Deacon King Kong(99)
When he was satisfied, he ducked his head back inside and closed the window. He sat down at his dining room table, glanced at the headlines of the New York Times, the Daily News, and the Amsterdam News that lay before him, then at the pretty young woman across the table. She was regarding her nails.
Haroldeen the Death Queen was in the same spot where Earl, that lowdown grizzle-faced stupid son-of-a-bitch snitch, had sat. She was working at her nails with a nail file. He stifled an impulse to curse at her and then said, “How’d you get here?”
“The bus.”
“You ain’t got a car?”
“I don’t drive.”
“How do you get around in Virginia?”
“That’s my business.”
“You fucked up bad. You know that, right?”
“I did my best. What happened was unavoidable.”
“I ain’t paying for that.”
“I’ll fix it. I need the money. I’m going to college.”
Bunch snorted. “Why you wasting your talent?”
Haroldeen took that in silence as she continued to work on her nails. He neglected to mention that he’d taken advantage of her other “talents” when she was fourteen, living on a street just like this one with her mother, hauling everything they owned in shopping carts from place to place.
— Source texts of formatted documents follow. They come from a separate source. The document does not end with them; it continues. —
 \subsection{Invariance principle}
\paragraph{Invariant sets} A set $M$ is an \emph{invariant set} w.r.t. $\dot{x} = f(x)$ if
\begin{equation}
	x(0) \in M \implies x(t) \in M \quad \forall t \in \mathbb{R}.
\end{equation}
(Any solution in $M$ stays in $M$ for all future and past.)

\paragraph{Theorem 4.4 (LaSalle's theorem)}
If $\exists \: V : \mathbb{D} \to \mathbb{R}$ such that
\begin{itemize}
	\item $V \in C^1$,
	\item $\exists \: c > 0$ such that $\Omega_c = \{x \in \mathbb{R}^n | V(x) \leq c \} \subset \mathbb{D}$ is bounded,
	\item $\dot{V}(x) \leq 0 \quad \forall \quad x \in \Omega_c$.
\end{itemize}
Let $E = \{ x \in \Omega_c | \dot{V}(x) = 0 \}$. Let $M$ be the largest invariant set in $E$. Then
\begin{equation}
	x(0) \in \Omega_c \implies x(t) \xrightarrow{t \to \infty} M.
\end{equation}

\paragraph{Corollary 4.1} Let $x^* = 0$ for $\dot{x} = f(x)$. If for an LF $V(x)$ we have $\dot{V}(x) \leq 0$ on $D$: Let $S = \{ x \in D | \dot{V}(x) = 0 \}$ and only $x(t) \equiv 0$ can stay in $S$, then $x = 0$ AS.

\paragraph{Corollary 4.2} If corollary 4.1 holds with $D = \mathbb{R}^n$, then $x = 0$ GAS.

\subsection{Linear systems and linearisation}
He continued. “The basement door leads to the backyard. At the end of the fence there, if you push on it, it’s a gate. Leave here that way.”
“All right,” Haroldeen said.
“Where you staying?”
“With my mother in Queens.”
“That ain’t smart. For a college girl.”
Haroldeen worked her nails in silence. He neglected to mention, she noted, that her mother was busy cooking heroin with baking soda, flour, and water in one of his processing houses out in Jamaica. He thought she didn’t know. He also thought she didn’t know that he’d taken advantage of her mother’s “talents,” too, back in the day, when her mother was young. But that, she thought bitterly, was how she’d survived. Pretending not to know. Pretending to be dumb. A dumb cutie. Fuck being dumb. She was done with it.
“I’m gonna study accounting,” she said.
Bunch laughed. “You’d be better off learning to milk a camel. There’s no money in that.”
Haroldeen said nothing. She pulled a bottle of nail polish from her purse and started to paint her nails. She hadn’t been comfortable with the hit on those two boys. They weren’t grown-up hardened men like Bunch, men who knew the game and who had done so much to her when she was young and pretty beyond her years, with her long hair and milky brown skin and thick legs, wandering around with her shy, gentle mother who pushed their things about in a shopping cart after her father died, the guys squeezing her mother’s tits for a quarter and letting dope dealers use Haroldeen as a whore and a lure to set up drug robberies. “Bunch saved us,” her mother liked to say. But that was her mother’s way of processing pain. It was the daughter who saved them, they both knew. The social worker who helped them said it best. Haroldeen had read the social worker’s report after she left New York. “The daughter raised the mother,” the lady wrote, “not the other way around.”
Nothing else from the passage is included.